Reímos de él, sí, pero mucho más reímos con él.
“No te tomes en serio nada que no te haga reír”, me aconsejó alguna vez un amigo brasileño. Y el lenguaje popular se toma en serio los delirios de don Quijote y expresa la dimensión heroica que la gente ha otorgado a este antihéroe. Hasta el Diccionario de la Real Academia Española lo reconoce así. Quijotada es, según el diccionario, “la acción propia de un quijote” y quijote es aquel que “antepone sus ideales a su conveniencia y obra desinteresada y comprometidamente en defensa de causas que considera justas, sin conseguirlo”.
Dos veces pidió Cervantes empleo en América, y dos veces fue rechazado. Algunas versiones dicen que era dudosa su limpieza de sangre. Los estatutos prohibían viajar a las colonias americanas a quien llevara en sus venas glóbulos judíos, musulmanes o heréticos, que se trasmitían a lo largo de no menos de siete generaciones. Quizá la sospecha de algún abuelo o bisabuelo que fuera judío converso explica la respuesta oficial a las solicitudes de Cervantes: “Busque por acá en qué se le haga merced”.
El no pudo venir a América. Pero su hijo, don Quijote, sí. Y en América le fue de lo más bien.
En 1965, el Che Guevara escribió la última carta a sus padres.
Para decirles adiós, no citó a Marx. Escribió: “Otra vez siento bajo mis talones el costillar de Rocinante. Vuelvo al camino con mi adarga al brazo”.
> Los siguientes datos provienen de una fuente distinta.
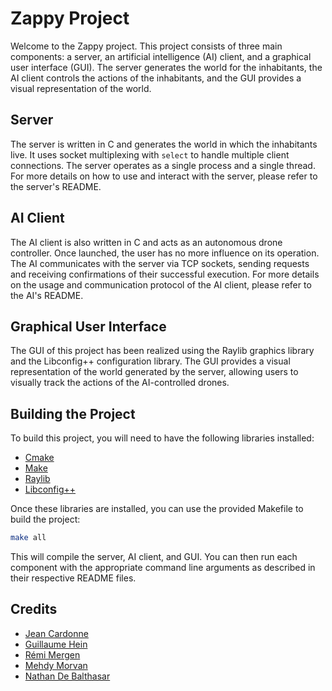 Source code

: # Zappy Project

Welcome to the Zappy project. This project consists of three main components: a server, an artificial intelligence (AI) client, and a graphical user interface (GUI). The server generates the world for the inhabitants, the AI client controls the actions of the inhabitants, and the GUI provides a visual representation of the world.

## Server

The server is written in C and generates the world in which the inhabitants live. It uses socket multiplexing with `select` to handle multiple client connections. The server operates as a single process and a single thread. For more details on how to use and interact with the server, please refer to the server's README.

## AI Client

The AI client is also written in C and acts as an autonomous drone controller. Once launched, the user has no more influence on its operation. The AI communicates with the server via TCP sockets, sending requests and receiving confirmations of their successful execution. For more details on the usage and communication protocol of the AI client, please refer to the AI's README.

## Graphical User Interface

The GUI of this project has been realized using the Raylib graphics library and the Libconfig++ configuration library. The GUI provides a visual representation of the world generated by the server, allowing users to visually track the actions of the AI-controlled drones.

## Building the Project

To build this project, you will need to have the following libraries installed:

- [Cmake](https://cmake.org/install/)
- [Make](https://www.geeksforgeeks.org/how-to-install-make-on-ubuntu/)
- [Raylib](https://www.raylib.com/)
- [Libconfig++](http://hyperrealm.github.io/libconfig/)

Once these libraries are installed, you can use the provided Makefile to build the project:

```bash
make all
```

This will compile the server, AI client, and GUI. You can then run each component with the appropriate command line arguments as described in their respective README files.

## Credits
- [Jean Cardonne](https://github.com/jcardonne)
- [Guillaume Hein](https://github.com/Thyodas)
- [Rémi Mergen](https://github.com/Retr0-viseur)
- [Mehdy Morvan](https://github.com/iMeaNz)
- [Nathan De Balthasar](https://github.com/nathandebalthasar) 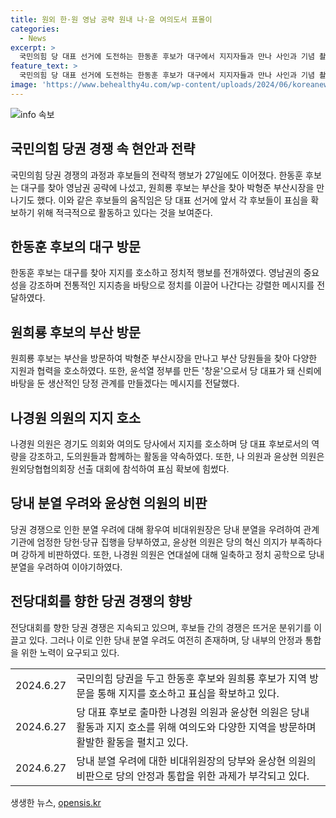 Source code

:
 ```yaml
---
title: 원외 한·원 영남 공략 원내 나·윤 여의도서 표몰이
categories:
  - News
excerpt: >
  국민의힘 당 대표 선거에 도전하는 한동훈 후보가 대구에서 지지자들과 만나 사인과 기념 촬영을 진행했다. 이에 원희룡 후보는 부산을 방문하여 지지 층을 공략했고, 나경원 의원은 전국장애인부모연대 행진에 참석했다. 한동훈 후보는 대구 지지 층을 바탕으로 정치를 이끌겠다고 밝혀 홍준표 시장과 이철우 지사와의 만남이 불발된 상황에서 영남권 민심 반영을 우려하는 목소리가 나왔다. 함께 나경원 의원과 윤상현 의원은 각 지역에서 표심 확보에 나서며, 당내 분열 우려에 대한 목소리도 제기되고 있다.
feature_text: >
  국민의힘 당 대표 선거에 도전하는 한동훈 후보가 대구에서 지지자들과 만나 사인과 기념 촬영을 진행했다. 이에 원희룡 후보는 부산을 방문하여 지지 층을 공략했고, 나경원 의원은 전국장애인부모연대 행진에 참석했다. 한동훈 후보는 대구 지지 층을 바탕으로 정치를 이끌겠다고 밝혀 홍준표 시장과 이철우 지사와의 만남이 불발된 상황에서 영남권 민심 반영을 우려하는 목소리가 나왔다. 함께 나경원 의원과 윤상현 의원은 각 지역에서 표심 확보에 나서며, 당내 분열 우려에 대한 목소리도 제기되고 있다.
image: 'https://www.behealthy4u.com/wp-content/uploads/2024/06/koreanews.jpg'
---
```


<p><img src="https://www.behealthy4u.com/wp-content/uploads/2024/06/koreanews.jpg" alt="info 속보" /></p>

<h2 data-ke-size="size26">국민의힘 당권 경쟁 속 현안과 전략</h2>

<p data-ke-size="size16">국민의힘 당권 경쟁의 과정과 후보들의 전략적 행보가 27일에도 이어졌다. 한동훈 후보는 대구를 찾아 영남권 공략에 나섰고, 원희룡 후보는 부산을 찾아 박형준 부산시장을 만나기도 했다. 이와 같은 후보들의 움직임은 당 대표 선거에 앞서 각 후보들이 표심을 확보하기 위해 적극적으로 활동하고 있다는 것을 보여준다.</p>

<h2 data-ke-size="size26">한동훈 후보의 대구 방문</h2>

<p data-ke-size="size16">한동훈 후보는 대구를 찾아 지지를 호소하고 정치적 행보를 전개하였다. 영남권의 중요성을 강조하며 전통적인 지지층을 바탕으로 정치를 이끌어 나간다는 강렬한 메시지를 전달하였다.</p>

<h2 data-ke-size="size26">원희룡 후보의 부산 방문</h2>

<p data-ke-size="size16">원희룡 후보는 부산을 방문하여 박형준 부산시장을 만나고 부산 당원들을 찾아 다양한 지원과 협력을 호소하였다. 또한, 윤석열 정부를 만든 '창윤'으로서 당 대표가 돼 신뢰에 바탕을 둔 생산적인 당정 관계를 만들겠다는 메시지를 전달했다.</p>

<h2 data-ke-size="size26">나경원 의원의 지지 호소</h2>

<p data-ke-size="size16">나경원 의원은 경기도 의회와 여의도 당사에서 지지를 호소하며 당 대표 후보로서의 역량을 강조하고, 도의원들과 함께하는 활동을 약속하였다. 또한, 나 의원과 윤상현 의원은 원외당협협의회장 선출 대회에 참석하여 표심 확보에 힘썼다.</p>

<h2 data-ke-size="size26">당내 분열 우려와 윤상현 의원의 비판</h2>

<p data-ke-size="size16">당권 경쟁으로 인한 분열 우려에 대해 황우여 비대위원장은 당내 분열을 우려하여 관계기관에 엄정한 당헌·당규 집행을 당부하였고, 윤상현 의원은 당의 혁신 의지가 부족하다며 강하게 비판하였다. 또한, 나경원 의원은 연대설에 대해 일축하고 정치 공학으로 당내 분열을 우려하여 이야기하였다.</p>

<h2 data-ke-size="size26">전당대회를 향한 당권 경쟁의 향방</h2>

<p data-ke-size="size16">전당대회를 향한 당권 경쟁은 지속되고 있으며, 후보들 간의 경쟁은 뜨거운 분위기를 이끌고 있다. 그러나 이로 인한 당내 분열 우려도 여전히 존재하며, 당 내부의 안정과 통합을 위한 노력이 요구되고 있다.</p>

<table>
  <tr>
    <td>2024.6.27</td>
    <td>국민의힘 당권을 두고 한동훈 후보와 원희룡 후보가 지역 방문을 통해 지지를 호소하고 표심을 확보하고 있다.</td>
  </tr>
  <tr>
    <td>2024.6.27</td>
    <td>당 대표 후보로 출마한 나경원 의원과 윤상현 의원은 당내 활동과 지지 호소를 위해 여의도와 다양한 지역을 방문하며 활발한 활동을 펼치고 있다.</td>
  </tr>
  <tr>
    <td>2024.6.27</td>
    <td>당내 분열 우려에 대한 비대위원장의 당부와 윤상현 의원의 비판으로 당의 안정과 통합을 위한 과제가 부각되고 있다.</td>
  </tr>
</table>
생생한 뉴스, <a href="https://opensis.kr" rel="dofollow">opensis.kr</a>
En sus malandanzas, evocaba don Quijote la edad dorada, cuando todo era común y no había tuyo ni mío. Después, decía, habían empezado los abusos, y por eso había sido necesario que salieran al camino los caballeros andantes, para defender a las doncellas, amparar a las viudas y socorrer a los huérfanos y a los menesterosos.
El poeta León Felipe creía que los ojos y la conciencia de don Quijote “ven y organizan el mundo no como es, sino como debiera ser. Cuando don Quijote toma al ventero ladrón por un caballero cortés y hospitalario, a las prostitutas descaradas por doncellas hermosísimas, la venta por un albergue decoroso, el pan negro por pan candeal y el silbo del capador por una música acogedora, dice que en el mundo no debe haber ni hombres ladrones ni amor mercenario ni comida escasa ni albergue oscuro ni música horrible”.
Unos años antes de que Cervantes inventara a su febril justiciero, Tomás Moro había contado la utopía. En el libro de Tomás Moro, Utopía, u-topía significaba no-lugar. Pero quizás ese reino de la fantasía encuentra lugar en los ojos que lo adivinan, y en ellos encarna. Bien decía George Bernard Shaw que hay quienes observan la realidad tal cual es y se preguntan por qué, y hay quienes imaginan la realidad como jamás ha sido y se preguntan por qué no.
Está visto, y los ciegos lo ven, que cada persona contiene otras personas posibles, y cada mundo contiene su contramundo. Esa promesa escondida, el mundo que necesitamos, no es menos real que el mundo que conocemos y padecemos.
Bien lo saben, bien lo viven, los aporreados que todavía cometen la locura de volver al camino, una vez y otra y otra, porque siguen creyendo que el camino es un desafío que espera, y porque siguen creyendo que desfacer agravios y enderezar entuertos es un disparate que vale la pena.
Ayuda lo imposible a que lo posible se abra paso. Por decirlo en términos de la farmacia de don Quijote: tan mágico es este bálsamo de Fierabrás, que a veces nos salva de la maldición del fatalismo y de la peste de la desesperanza.
¿No es ésta, al fin y al cabo, la gran paradoja del viaje humano en el mundo? Navega el navegante, aunque sepa que jamás tocará las estrellas que lo guían.